• **TASK REQUIREMENTS**
For the entries below, report every line that includes the word "deployer".

__________________________________________________

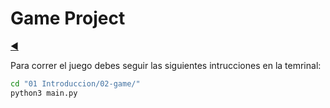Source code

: # Game Project

[◀️](./../../README.md)

Para correr el juego debes seguir las siguientes intrucciones en la temrinal:

```sh
cd "01 Introduccion/02-game/"
python3 main.py
```
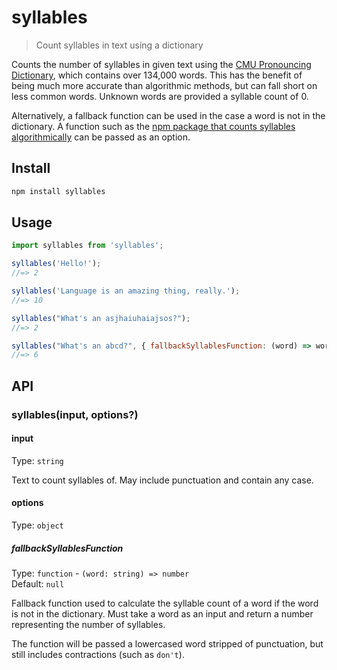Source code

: # syllables

> Count syllables in text using a dictionary

Counts the number of syllables in given text using the [CMU Pronouncing Dictionary](https://www.npmjs.com/package/cmu-pronouncing-dictionary), which contains over 134,000 words. This has the benefit of being much more accurate than algorithmic methods, but can fall short on less common words. Unknown words are provided a syllable count of 0.

Alternatively, a fallback function can be used in the case a word is not in the dictionary. A function such as the [npm package that counts syllables algorithmically](https://www.npmjs.com/package/syllable) can be passed as an option.

## Install

```sh
npm install syllables
```

## Usage

```js
import syllables from 'syllables';

syllables('Hello!');
//=> 2

syllables('Language is an amazing thing, really.');
//=> 10

syllables("What's an asjhaiuhaiajsos?");
//=> 2

syllables("What's an abcd?", { fallbackSyllablesFunction: (word) => word.length });
//=> 6
```

## API

### syllables(input, options?)

#### input

Type: `string`

Text to count syllables of. May include punctuation and contain any case.

#### options

Type: `object`

##### fallbackSyllablesFunction

Type: `function` - `(word: string) => number`\
Default: `null`

Fallback function used to calculate the syllable count of a word if the word is not in the dictionary. Must take a word as an input and return a number representing the number of syllables.

The function will be passed a lowercased word stripped of punctuation, but still includes contractions (such as `don't`).
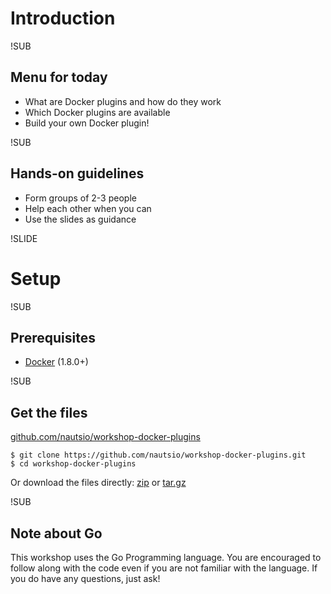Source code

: # Introduction

!SUB
## Menu for today
- What are Docker plugins and how do they work
- Which Docker plugins are available
- Build your own Docker plugin!

!SUB
## Hands-on guidelines
- Form groups of 2-3 people
- Help each other when you can
- Use the slides as guidance


!SLIDE
# Setup

!SUB
## Prerequisites
- [Docker](https://docs.docker.com/installation) (1.8.0+)

!SUB
## Get the files

[github.com/nautsio/workshop-docker-plugins](https://github.com/nautsio/workshop-docker-plugins)
```
$ git clone https://github.com/nautsio/workshop-docker-plugins.git
$ cd workshop-docker-plugins
```
Or download the files directly: [zip](https://github.com/nautsio/workshop-docker-plugins/archive/master.zip) or [tar.gz](https://github.com/nautsio/workshop-docker-plugins/archive/master.tar.gz)

!SUB
## Note about Go
This workshop uses the Go Programming language. You are encouraged to follow along with the code even if you are not familiar with the language. If you do have any questions, just ask!
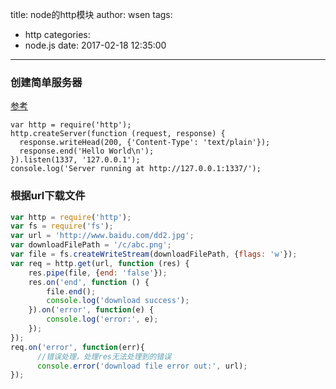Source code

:title: node的http模块
author: wsen
tags:
  - http
categories:
  - node.js
date: 2017-02-18 12:35:00
---
### 创建简单服务器
[参考](http://blog.csdn.net/youyudehexie/article/details/11760059)
```
var http = require('http');
http.createServer(function (request, response) {
  response.writeHead(200, {'Content-Type': 'text/plain'});
  response.end('Hello World\n');
}).listen(1337, '127.0.0.1');
console.log('Server running at http://127.0.0.1:1337/');
```

### 根据url下载文件
```javascript
var http = require('http');
var fs = require('fs');
var url = 'http://www.baidu.com/dd2.jpg';
var downloadFilePath = '/c/abc.png';
var file = fs.createWriteStream(downloadFilePath, {flags: 'w'});
var req = http.get(url, function (res) {
    res.pipe(file, {end: 'false'});
    res.on('end', function () {
        file.end();
        console.log('download success');
    }).on('error', function(e) {
        console.log('error:', e);
    });
});
req.on('error', function(err){
      //错误处理，处理res无法处理到的错误
      console.error('download file error out:', url);
});
```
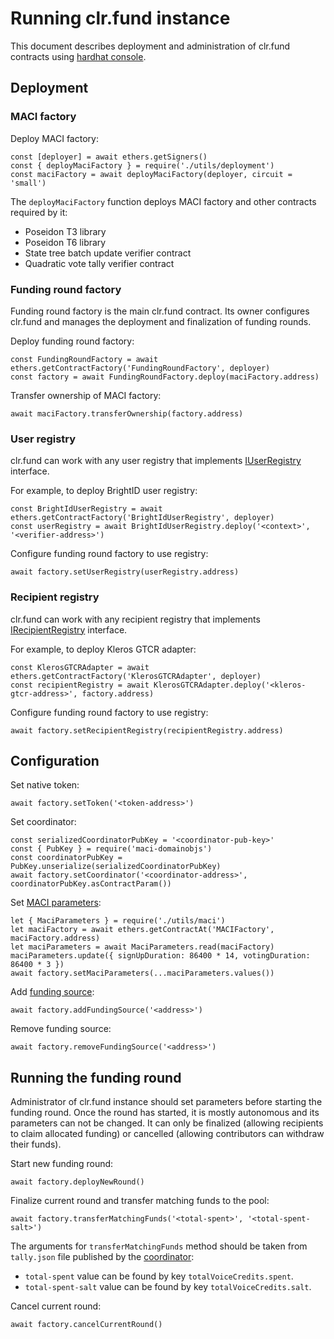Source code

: # Running clr.fund instance

This document describes deployment and administration of clr.fund contracts using [hardhat console](https://hardhat.org/guides/hardhat-console.html).

## Deployment

### MACI factory

Deploy MACI factory:

```
const [deployer] = await ethers.getSigners()
const { deployMaciFactory } = require('./utils/deployment')
const maciFactory = await deployMaciFactory(deployer, circuit = 'small')
```

The `deployMaciFactory` function deploys MACI factory and other contracts required by it:
- Poseidon T3 library
- Poseidon T6 library
- State tree batch update verifier contract
- Quadratic vote tally verifier contract

### Funding round factory

Funding round factory is the main clr.fund contract. Its owner configures clr.fund and manages the deployment and finalization of funding rounds.

Deploy funding round factory:

```
const FundingRoundFactory = await ethers.getContractFactory('FundingRoundFactory', deployer)
const factory = await FundingRoundFactory.deploy(maciFactory.address)
```

Transfer ownership of MACI factory:

```
await maciFactory.transferOwnership(factory.address)
```

### User registry

clr.fund can work with any user registry that implements [IUserRegistry](../contracts/contracts/userRegistry/IUserRegistry.sol) interface.

For example, to deploy BrightID user registry:

```
const BrightIdUserRegistry = await ethers.getContractFactory('BrightIdUserRegistry', deployer)
const userRegistry = await BrightIdUserRegistry.deploy('<context>', '<verifier-address>')
```

Configure funding round factory to use registry:

```
await factory.setUserRegistry(userRegistry.address)
```

### Recipient registry

clr.fund can work with any recipient registry that implements [IRecipientRegistry](../contracts/contracts/recipientRegistry/IRecipientRegistry.sol) interface.

For example, to deploy Kleros GTCR adapter:

```
const KlerosGTCRAdapter = await ethers.getContractFactory('KlerosGTCRAdapter', deployer)
const recipientRegistry = await KlerosGTCRAdapter.deploy('<kleros-gtcr-address>', factory.address)
```

Configure funding round factory to use registry:

```
await factory.setRecipientRegistry(recipientRegistry.address)
```

## Configuration

Set native token:

```
await factory.setToken('<token-address>')
```

Set coordinator:

```
const serializedCoordinatorPubKey = '<coordinator-pub-key>'
const { PubKey } = require('maci-domainobjs')
const coordinatorPubKey = PubKey.unserialize(serializedCoordinatorPubKey)
await factory.setCoordinator('<coordinator-address>', coordinatorPubKey.asContractParam())
```

Set [MACI parameters](../contracts/utils/maci.ts):

```
let { MaciParameters } = require('./utils/maci')
let maciFactory = await ethers.getContractAt('MACIFactory', maciFactory.address)
let maciParameters = await MaciParameters.read(maciFactory)
maciParameters.update({ signUpDuration: 86400 * 14, votingDuration: 86400 * 3 })
await factory.setMaciParameters(...maciParameters.values())
```

Add [funding source](./funding-source.md):

```
await factory.addFundingSource('<address>')
```

Remove funding source:

```
await factory.removeFundingSource('<address>')
```

## Running the funding round

Administrator of clr.fund instance should set parameters before starting the funding round. Once the round has started, it is mostly autonomous and its parameters can not be changed. It can only be finalized (allowing recipients to claim allocated funding) or cancelled (allowing contributors can withdraw their funds).

Start new funding round:

```
await factory.deployNewRound()
```

Finalize current round and transfer matching funds to the pool:

```
await factory.transferMatchingFunds('<total-spent>', '<total-spent-salt>')
```

The arguments for `transferMatchingFunds` method should be taken from `tally.json` file published by the [coordinator](./coordinator.md):

- `total-spent` value can be found by key `totalVoiceCredits.spent`.
- `total-spent-salt` value can be found by key `totalVoiceCredits.salt`.

Cancel current round:

```
await factory.cancelCurrentRound()
```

__________________________________________________

• **SOLUTION TO THIS TASK**
const [deployer] = await ethers.getSigners()
const maciFactory = await deployMaciFactory(deployer, circuit = 'small')
const FundingRoundFactory = await ethers.getContractFactory('FundingRoundFactory', deployer)
const BrightIdUserRegistry = await ethers.getContractFactory('BrightIdUserRegistry', deployer)
const KlerosGTCRAdapter = await ethers.getContractFactory('KlerosGTCRAdapter', deployer)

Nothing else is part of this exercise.